Start of Information provided

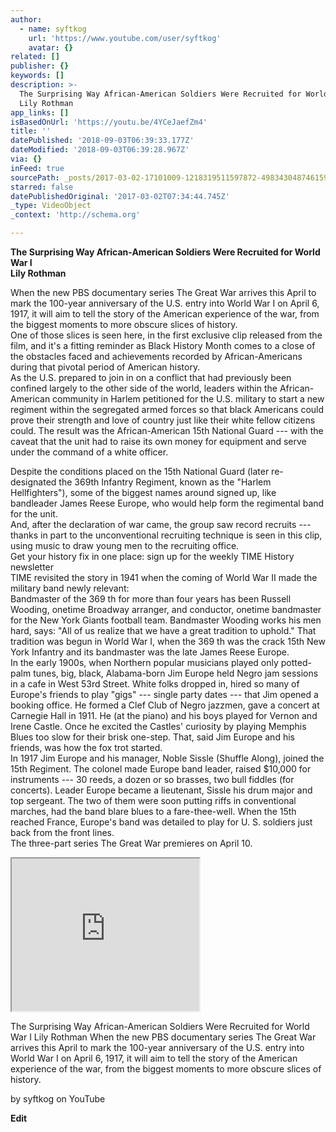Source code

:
 ```yaml
---
author:
  - name: syftkog
    url: 'https://www.youtube.com/user/syftkog'
    avatar: {}
related: []
publisher: {}
keywords: []
description: >-
  The Surprising Way African-American Soldiers Were Recruited for World War I
  Lily Rothman
app_links: []
isBasedOnUrl: 'https://youtu.be/4YCeJaefZm4'
title: ''
datePublished: '2018-09-03T06:39:33.177Z'
dateModified: '2018-09-03T06:39:28.967Z'
via: {}
inFeed: true
sourcePath: _posts/2017-03-02-17101009-1218319511597872-4983430487461593088-n.md
starred: false
datePublishedOriginal: '2017-03-02T07:34:44.745Z'
_type: VideoObject
_context: 'http://schema.org'

---
```

**The Surprising Way African-American Soldiers Were Recruited for World War I  
Lily Rothman**

When the new PBS documentary series The Great War arrives this April to mark the 100-year anniversary of the U.S. entry into World War I on April 6, 1917, it will aim to tell the story of the American experience of the war, from the biggest moments to more obscure slices of history.  
One of those slices is seen here, in the first exclusive clip released from the film, and it's a fitting reminder as Black History Month comes to a close of the obstacles faced and achievements recorded by African-Americans during that pivotal period of American history.  
As the U.S. prepared to join in on a conflict that had previously been confined largely to the other side of the world, leaders within the African-American community in Harlem petitioned for the U.S. military to start a new regiment within the segregated armed forces so that black Americans could prove their strength and love of country just like their white fellow citizens could. The result was the African-American 15th National Guard --- with the caveat that the unit had to raise its own money for equipment and serve under the command of a white officer.

Despite the conditions placed on the 15th National Guard (later re-designated the 369th Infantry Regiment, known as the "Harlem Hellfighters"), some of the biggest names around signed up, like bandleader James Reese Europe, who would help form the regimental band for the unit.  
And, after the declaration of war came, the group saw record recruits --- thanks in part to the unconventional recruiting technique is seen in this clip, using music to draw young men to the recruiting office.  
Get your history fix in one place: sign up for the weekly TIME History newsletter  
TIME revisited the story in 1941 when the coming of World War II made the military band newly relevant:  
Bandmaster of the 369 th for more than four years has been Russell Wooding, onetime Broadway arranger, and conductor, onetime bandmaster for the New York Giants football team. Bandmaster Wooding works his men hard, says: "All of us realize that we have a great tradition to uphold." That tradition was begun in World War I, when the 369 th was the crack 15th New York Infantry and its bandmaster was the late James Reese Europe.  
In the early 1900s, when Northern popular musicians played only potted-palm tunes, big, black, Alabama-born Jim Europe held Negro jam sessions in a cafe in West 53rd Street. White folks dropped in, hired so many of Europe's friends to play "gigs" --- single party dates --- that Jim opened a booking office. He formed a Clef Club of Negro jazzmen, gave a concert at Carnegie Hall in 1911\. He (at the piano) and his boys played for Vernon and Irene Castle. Once he excited the Castles' curiosity by playing Memphis Blues too slow for their brisk one-step. That, said Jim Europe and his friends, was how the fox trot started.  
In 1917 Jim Europe and his manager, Noble Sissle (Shuffle Along), joined the 15th Regiment. The colonel made Europe band leader, raised $10,000 for instruments --- 30 reeds, a dozen or so brasses, two bull fiddles (for concerts). Leader Europe became a lieutenant, Sissle his drum major and top sergeant. The two of them were soon putting riffs in conventional marches, had the band blare blues to a fare-thee-well. When the 15th reached France, Europe's band was detailed to play for U. S. soldiers just back from the front lines.  
The three-part series The Great War premieres on April 10\.

<iframe src="https://the-grid.github.io/ed-userhtml/?g=eJwlzUsOwiAQANCrkDlA0di6MKUbd95Ad3wGIQFphiETb6_RC7y35ki2opIcOBlYzgdQCfMzsYHTcQHVyRtIzHu_aC0i07sNHg4n36rG6jDo-X7Fm8X4qDOoH-caBSQDX8yW0iSOUronxNe26v-4fQDBOymp" height="244" style=""></iframe>

The Surprising Way African-American Soldiers Were Recruited for World War I Lily Rothman When the new PBS documentary series The Great War arrives this April to mark the 100-year anniversary of the U.S. entry into World War I on April 6, 1917, it will aim to tell the story of the American experience of the war, from the biggest moments to more obscure slices of history.

by syftkog on YouTube

**Edit**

End of Information provided

Your instructions
All entries above must be printed again verbatim, with images excluded.

Problem solution
Source code

:
 ```yaml
---
author:
  - name: syftkog
    url: 'https://www.youtube.com/user/syftkog'
    avatar: {}
related: []
publisher: {}
keywords: []
description: >-
  The Surprising Way African-American Soldiers Were Recruited for World War I
  Lily Rothman
app_links: []
isBasedOnUrl: 'https://youtu.be/4YCeJaefZm4'
title: ''
datePublished: '2018-09-03T06:39:33.177Z'
dateModified: '2018-09-03T06:39:28.967Z'
via: {}
inFeed: true
sourcePath: _posts/2017-03-02-17101009-1218319511597872-4983430487461593088-n.md
starred: false
datePublishedOriginal: '2017-03-02T07:34:44.745Z'
_type: VideoObject
_context: 'http://schema.org'

---
```

**The Surprising Way African-American Soldiers Were Recruited for World War I  
Lily Rothman**

When the new PBS documentary series The Great War arrives this April to mark the 100-year anniversary of the U.S. entry into World War I on April 6, 1917, it will aim to tell the story of the American experience of the war, from the biggest moments to more obscure slices of history.  
One of those slices is seen here, in the first exclusive clip released from the film, and it's a fitting reminder as Black History Month comes to a close of the obstacles faced and achievements recorded by African-Americans during that pivotal period of American history.  
As the U.S. prepared to join in on a conflict that had previously been confined largely to the other side of the world, leaders within the African-American community in Harlem petitioned for the U.S. military to start a new regiment within the segregated armed forces so that black Americans could prove their strength and love of country just like their white fellow citizens could. The result was the African-American 15th National Guard --- with the caveat that the unit had to raise its own money for equipment and serve under the command of a white officer.

Despite the conditions placed on the 15th National Guard (later re-designated the 369th Infantry Regiment, known as the "Harlem Hellfighters"), some of the biggest names around signed up, like bandleader James Reese Europe, who would help form the regimental band for the unit.  
And, after the declaration of war came, the group saw record recruits --- thanks in part to the unconventional recruiting technique is seen in this clip, using music to draw young men to the recruiting office.  
Get your history fix in one place: sign up for the weekly TIME History newsletter  
TIME revisited the story in 1941 when the coming of World War II made the military band newly relevant:  
Bandmaster of the 369 th for more than four years has been Russell Wooding, onetime Broadway arranger, and conductor, onetime bandmaster for the New York Giants football team. Bandmaster Wooding works his men hard, says: "All of us realize that we have a great tradition to uphold." That tradition was begun in World War I, when the 369 th was the crack 15th New York Infantry and its bandmaster was the late James Reese Europe.  
In the early 1900s, when Northern popular musicians played only potted-palm tunes, big, black, Alabama-born Jim Europe held Negro jam sessions in a cafe in West 53rd Street. White folks dropped in, hired so many of Europe's friends to play "gigs" --- single party dates --- that Jim opened a booking office. He formed a Clef Club of Negro jazzmen, gave a concert at Carnegie Hall in 1911\. He (at the piano) and his boys played for Vernon and Irene Castle. Once he excited the Castles' curiosity by playing Memphis Blues too slow for their brisk one-step. That, said Jim Europe and his friends, was how the fox trot started.  
In 1917 Jim Europe and his manager, Noble Sissle (Shuffle Along), joined the 15th Regiment. The colonel made Europe band leader, raised $10,000 for instruments --- 30 reeds, a dozen or so brasses, two bull fiddles (for concerts). Leader Europe became a lieutenant, Sissle his drum major and top sergeant. The two of them were soon putting riffs in conventional marches, had the band blare blues to a fare-thee-well. When the 15th reached France, Europe's band was detailed to play for U. S. soldiers just back from the front lines.  
The three-part series The Great War premieres on April 10\.

<iframe src="https://the-grid.github.io/ed-userhtml/?g=eJwlzUsOwiAQANCrkDlA0di6MKUbd95Ad3wGIQFphiETb6_RC7y35ki2opIcOBlYzgdQCfMzsYHTcQHVyRtIzHu_aC0i07sNHg4n36rG6jDo-X7Fm8X4qDOoH-caBSQDX8yW0iSOUronxNe26v-4fQDBOymp" height="244" style=""></iframe>

The Surprising Way African-American Soldiers Were Recruited for World War I Lily Rothman When the new PBS documentary series The Great War arrives this April to mark the 100-year anniversary of the U.S. entry into World War I on April 6, 1917, it will aim to tell the story of the American experience of the war, from the biggest moments to more obscure slices of history.

by syftkog on YouTube

**Edit**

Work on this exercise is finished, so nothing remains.